Kapitel 26: Zhao Jun
» Machtlos verfiel die Prinzessin ihren Gefühlen, konnte nicht alleine gegen die Flut der Emotionen ankämpfen, die sie wie ein Schiff langsam zu versänken drohten.«
Keuchend hielt ich mir meine schmerzende Brust, versuchte langsam zu Atmen, statt nach Luft zu ringen. Vergeblich.
,,W-wir müssen ihn suchen. Er kann nicht tot sein. E-er hat es mir versprochen", keuchte ich und presste meine Augen schmerzhaft zusammen. Es war zu viel für mich. Das alles war zu viel für mich. Nianzus Tat, Taehyungs Verletzungen, Gaeuns Tod, meine körperlichen Beschwerden und nun auch noch das Verschwinden meines Bruders. Meine Lungen schnürrten sich immer weiter zu. Die Panik lag zu tief in meinen Knochen. Was war, wenn sie ihn mir auch noch nehmen würden? Immer weiter spürte ich, wie ich schlechter Luft bekam, wie mein Körper sich verkrampfte.
,,Prinzessin, Ihr müsst Euch beruhigen!" Grob packte Taehyung meine Arme und schüttelte mich.

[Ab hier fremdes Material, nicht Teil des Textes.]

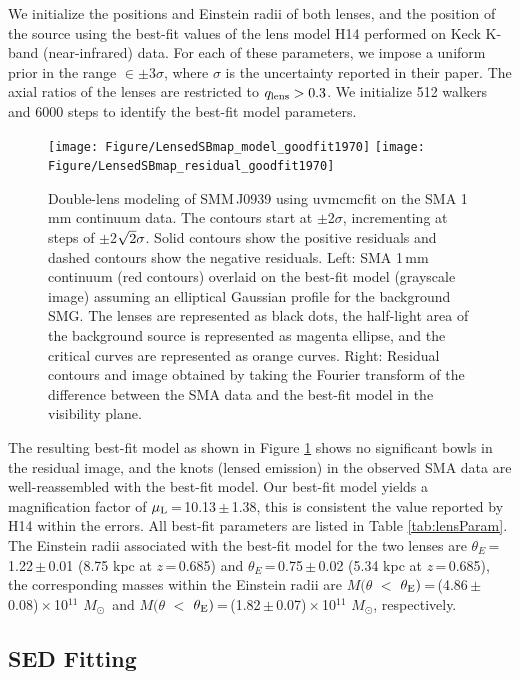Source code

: \documentclass[twocolumn,apj,numberedappendix]{emulateapj}
\newcommand{\Msun}{\mbox{$M_{\odot}$}}
\begin{document}
We initialize the positions and Einstein radii of both lenses, and the position of the source using the
best-fit values of the lens model H14 performed on Keck K-band (near-infrared) data. For each of
these parameters, we impose a uniform prior in the range $\in\pm$3$\sigma$, where $\sigma$ is the uncertainty
reported in their paper. The axial ratios of the lenses are restricted to $q_{\rm lens} > 0.3$. We initialize 512
walkers and 6000 steps to identify the best-fit model parameters.
\begin{figure}[!tbpH]
\centering
\texttt{[image: Figure/LensedSBmap\_model\_goodfit1970]}
\texttt{[image: Figure/LensedSBmap\_residual\_goodfit1970]}
\caption{Double-lens modeling of SMM\,J0939 using {\sc uvmcmcfit} on the SMA 1\,mm continuum data.
The contours start at $\pm$2$\sigma$, incrementing at
steps of $\pm$2$\sqrt{\rm 2}\sigma$. Solid contours show the positive residuals and dashed contours
show the negative residuals. 
Left: SMA 1\,mm continuum (red contours) overlaid on the best-fit model (grayscale image) assuming an elliptical Gaussian profile for the background SMG. The lenses are represented as black dots, the half-light area of the background source is represented as magenta ellipse, and the critical curves are represented as orange curves. 
Right: Residual contours and image obtained by taking the Fourier transform of the difference between the SMA data and the best-fit model in the visibility plane. \label{fig:lens}}
\end{figure}

The resulting best-fit model as shown in Figure\,\,\ref{fig:lens} shows no significant bowls in the residual
image, and the knots (lensed emission) in the observed SMA data are well-reassembled with the best-fit model.
Our best-fit model yields a magnification
factor of $\mu_{\rm L}$\,=\,10.13\,$\pm$\,1.38, this is consistent the value reported by H14 within the errors. All best-fit
parameters are listed in Table \ref{tab:lensParam}. The Einstein radii associated with the best-fit model for the two lenses are $\theta_{E}$\,=\,1.22\,$\pm$\,0.01 (8.75 kpc at $z$\,=\,0.685) and $\theta_{E}$\,=\,0.75\,$\pm$\,0.02 (5.34 kpc at $z$\,=\,0.685),
the corresponding masses within the Einstein radii are $M(\theta$\,\,$<$\,\,$\theta_{\rm E})$\,=\,(4.86\,$\pm$\,0.08)\,$\times$\,10$^{11}$\,\,\Msun\ and $M(\theta$\,\,$<$\,\,$\theta_{\rm E})$\,=\,(1.82\,$\pm$\,0.07)\,$\times$\,10$^{11}$\,\,\Msun, respectively. 


\subsection{SED Fitting} \label{sec:SED}
\end{document}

Das Blut klebte immernoch an seiner Wange. Überall war Blut. Hilfesuchend sah ich ihn an, dachte ich würde ersticken. Ich bekam keine Luft. Alles brannte. Mein Hals, meine Lungen, einfach alles.
,,Kein-e Luft."
,,Beruhigt Euch! Konzetriert Euch auf Eure Atmung!" Es half nicht. Ich musste mich mit meinen Händen am Boden abstützen. Die Luft wurde dünner. Panisch schnappte ich nach Luft, spürte wie meine Sicht dabei war zu verschwimmen. Meine Atmung war nur noch ein hilfloses nach Luft ringen. Meine Lungen bekamen zu wenig Luft und mein Kopf begann zu schmerzen. Es war als würde mir jemand meinen Brustkorb zu schnüren und meinen Kopf zerdrücken.
Gerade als ich dachte, ich würde entgültig umfallen, spürte ich einen höllischen und brennenden Schmerz in meiner linken Gesichtshälfte. Vollkommen perplex blickte ich Taehyung an, dessen Gesicht ausdruckslos geworden war. Erst nach wenigen stillen Sekunden, realisierte ich, was so eben geschehen war.
,,I-ihr habt mich ge-geschlagen", stellte ich eher vor Verwunderung, wie als Frage fest. Langsam kniete er sich vor mich hin und küsste die Stelle, an welcher er mich gerade eben noch mit seiner bloßen Hand geohrfeigt hatte.
,,Ich musste es tun, bitte verzeiht. Hätte ich es nicht getan, würdet Ihr Eurer Panikattacke immernoch verfallen sein oder bewusstlos zu Boden liegen", erklärte er vorsichtig, und strich liebevoll über meine Wange, die er schmervoll betrachtete. Der Schock seiner Tat hatte mich völlig vergessen lassen, dass ich beinahe den Verstand verloren hätte.
,,Ich werde nach Eurem Bruder suchen", erklärte er im nächsten Moment, erhob sich gleich daraufhin vom schlammigen Boden.
,,Ich komme mit!", protestierte ich augenblicklich und richtete mich auf. Meine Sicht verschwamm erneut und für einen Moment glaubte ich, ich würde erneut zusammenbrechen. Es dauerte einige Sekunden, bis sich mein Zustand wieder verbessert hatte.
,,Nein, Ihr werdet hier bleiben und Euch erholen. Ihr werdet zusammenbrechen, wenn Ihr Euch und Eurem Körper keine Ruhe gönnt."
,,Ihr braucht ebenfalls Ruhe!",
,,Ich bin diese Art von Stress gewöhnt. Darauf habe ich hin trainiert."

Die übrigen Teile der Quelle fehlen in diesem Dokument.